Three different methods have been made use of in wireless telegraphy, which may be classed as conduction, induction and wave methods. In the first method currents are sent through the earth from an electrode to another at the sending station. In induction, use is made of the property which alternating currents possess of exciting similar currents in neighboring conductors, the aim being to get as intense a current as possible in the secondary circuit. Mr. W. H. Preece, of England, by combining the two, signaled in this way as far as forty miles. The third and the only method which has proved practically available is by the use of electro-magnetic waves.

Guglielmo Marconi, an Italian, after long experiment, patented in 1897 a method entirely independent of wires, the electric waves being sent, presumably, through the ether, by the aid of a transmitting apparatus, and being detected by a coherer, a glass tube filled with metallic filings, into the end of which the terminals of a relay circuit enter. The wave falls on conducting material and, the spark gap being replaced by a coherer, the metallic filings magnetically cling together, closing the relay circuit, so that a signal is made. On breaking the current, a slight tap on the coherer or other means breaks the cohesion of the filings and the relay circuit is broken. In this way a rapid succession of signals can be sent.

In 1899 Marconi conducted in England an exhaustive series of successful experiments, sending messages across the English Channel from the South Foreland to the French coast near Boulogne, and extending his results until much longer distances were covered. The process of development was continued until, to the world’s astonishment, signals were sent across the Atlantic and, finally, commercial messages were transmitted over this distance.

Marconi’s system is based on the property supposed to be exerted by the vibrations or waves of electric currents passing through a wire of setting up similar vibrations in the ether of space. These waves extend in every direction from the point of departure, and by ingenious and very delicate receiving instruments their presence in space is indicated and they are taken up in sufficient strength to repeat their pulsations and in this way reproduce the signals sent from the transmitter. One difficulty hitherto has been that a message may be received by hundreds of receiving instruments in all directions, thus preventing secrecy. Many efforts have been made to overcome this defect, but as yet with only partial success.

The distance to which messages can be sent has so far depended largely on the height to which the wires extend above the earth’s surface, lofty poles being erected at the stations. The height of these has been gradually increased until the Eiffel Tower at Paris has been utilized as a sending station. The strength of the electric waves has been similarly increased to add to their space-penetrating capacity. The record of wireless telegraphy has been in this way improved until now it has come into daily competition with other means of news sending. Methods of tuning the instruments have been adopted which limit the influence of the currents to properly tuned receivers and in this way some degree of secrecy is attained.

Marconi Wireless Station

Though the honor of inventing the art of wireless telegraphy is generally ascribed to Marconi, this is to give him more credit than he deserves. The principles involved were discovered by others and the utmost done by him was to invent a practical method of applying them. There are other systems of wireless telegraphy of later invention than that of Marconi, through a different application of the same principles.
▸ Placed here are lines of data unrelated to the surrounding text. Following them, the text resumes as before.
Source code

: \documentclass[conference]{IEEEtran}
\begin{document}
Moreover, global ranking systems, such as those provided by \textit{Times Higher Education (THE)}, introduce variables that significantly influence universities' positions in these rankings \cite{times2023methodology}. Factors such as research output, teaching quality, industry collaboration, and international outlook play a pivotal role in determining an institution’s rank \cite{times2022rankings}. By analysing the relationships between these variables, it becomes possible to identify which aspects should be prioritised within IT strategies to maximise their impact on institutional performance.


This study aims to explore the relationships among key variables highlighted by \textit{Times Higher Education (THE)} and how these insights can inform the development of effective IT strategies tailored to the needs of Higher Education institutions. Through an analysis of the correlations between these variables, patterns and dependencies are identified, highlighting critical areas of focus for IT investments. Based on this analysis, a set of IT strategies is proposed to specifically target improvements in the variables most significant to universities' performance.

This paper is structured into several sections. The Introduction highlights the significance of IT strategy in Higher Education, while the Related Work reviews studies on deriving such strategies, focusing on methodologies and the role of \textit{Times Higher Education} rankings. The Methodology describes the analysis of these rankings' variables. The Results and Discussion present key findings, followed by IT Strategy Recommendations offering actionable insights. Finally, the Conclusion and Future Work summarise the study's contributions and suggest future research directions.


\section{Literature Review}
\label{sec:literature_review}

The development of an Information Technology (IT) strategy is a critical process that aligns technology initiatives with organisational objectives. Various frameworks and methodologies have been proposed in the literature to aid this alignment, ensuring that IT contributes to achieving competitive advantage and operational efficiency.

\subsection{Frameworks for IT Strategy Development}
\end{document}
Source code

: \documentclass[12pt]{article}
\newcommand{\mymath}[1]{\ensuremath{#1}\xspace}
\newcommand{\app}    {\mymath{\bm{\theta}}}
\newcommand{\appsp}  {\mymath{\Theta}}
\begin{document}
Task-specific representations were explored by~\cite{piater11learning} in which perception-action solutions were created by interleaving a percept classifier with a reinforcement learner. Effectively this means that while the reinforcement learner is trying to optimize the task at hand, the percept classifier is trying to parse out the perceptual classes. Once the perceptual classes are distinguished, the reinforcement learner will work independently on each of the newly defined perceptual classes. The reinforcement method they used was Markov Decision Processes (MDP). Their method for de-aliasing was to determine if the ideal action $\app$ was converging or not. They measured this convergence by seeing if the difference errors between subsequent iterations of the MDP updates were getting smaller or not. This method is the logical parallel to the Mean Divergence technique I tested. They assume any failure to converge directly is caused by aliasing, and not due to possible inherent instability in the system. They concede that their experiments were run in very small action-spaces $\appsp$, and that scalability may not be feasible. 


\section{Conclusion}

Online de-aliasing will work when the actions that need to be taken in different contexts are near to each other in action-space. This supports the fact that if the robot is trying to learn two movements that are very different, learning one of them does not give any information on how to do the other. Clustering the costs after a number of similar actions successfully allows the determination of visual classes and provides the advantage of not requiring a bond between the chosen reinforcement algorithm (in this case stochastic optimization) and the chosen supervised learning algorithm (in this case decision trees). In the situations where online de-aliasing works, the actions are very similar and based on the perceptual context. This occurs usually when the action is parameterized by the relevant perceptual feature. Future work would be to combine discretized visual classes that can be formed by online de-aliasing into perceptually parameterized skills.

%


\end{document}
Messages have been sent to enormous distances, far surpassing the width of the Atlantic, as from Nova Scotia and Ireland to Argentina, a distance of 5,600 miles. Under exceptional conditions a distance of 6,500 miles has been attained, but the daily effective range of the best equipped stations is little over 3,000 miles. For overland messages the limit of distance is about 1,000 miles.

There are a number of kinds of interference which arise from electrical disturbances in the earth’s atmosphere. A flash of lightning is liable to give rise to a wave of enormous power which will set half the aerials on the earth vibrating in spite of the differences of pitch to which they are tuned. Thunderstorms are at their worst in the summer in temperate latitudes, but they occur to some extent all the year round, and those in the tropics are of extreme violence. As a consequence it is frequently almost impossible to decipher earthly messages owing to the imperious signals from the clouds. Of the various methods adopted for choking off the “atmospherics,” as the disturbances are called, one is to use receiving circuits which respond only to a narrow range of oscillations very different from those produced by a lightning flash. The employment of a high-pitched musical note in the telephone is also an advantage because its extreme regularity distinguishes it from the marked irregularity of the stray waves.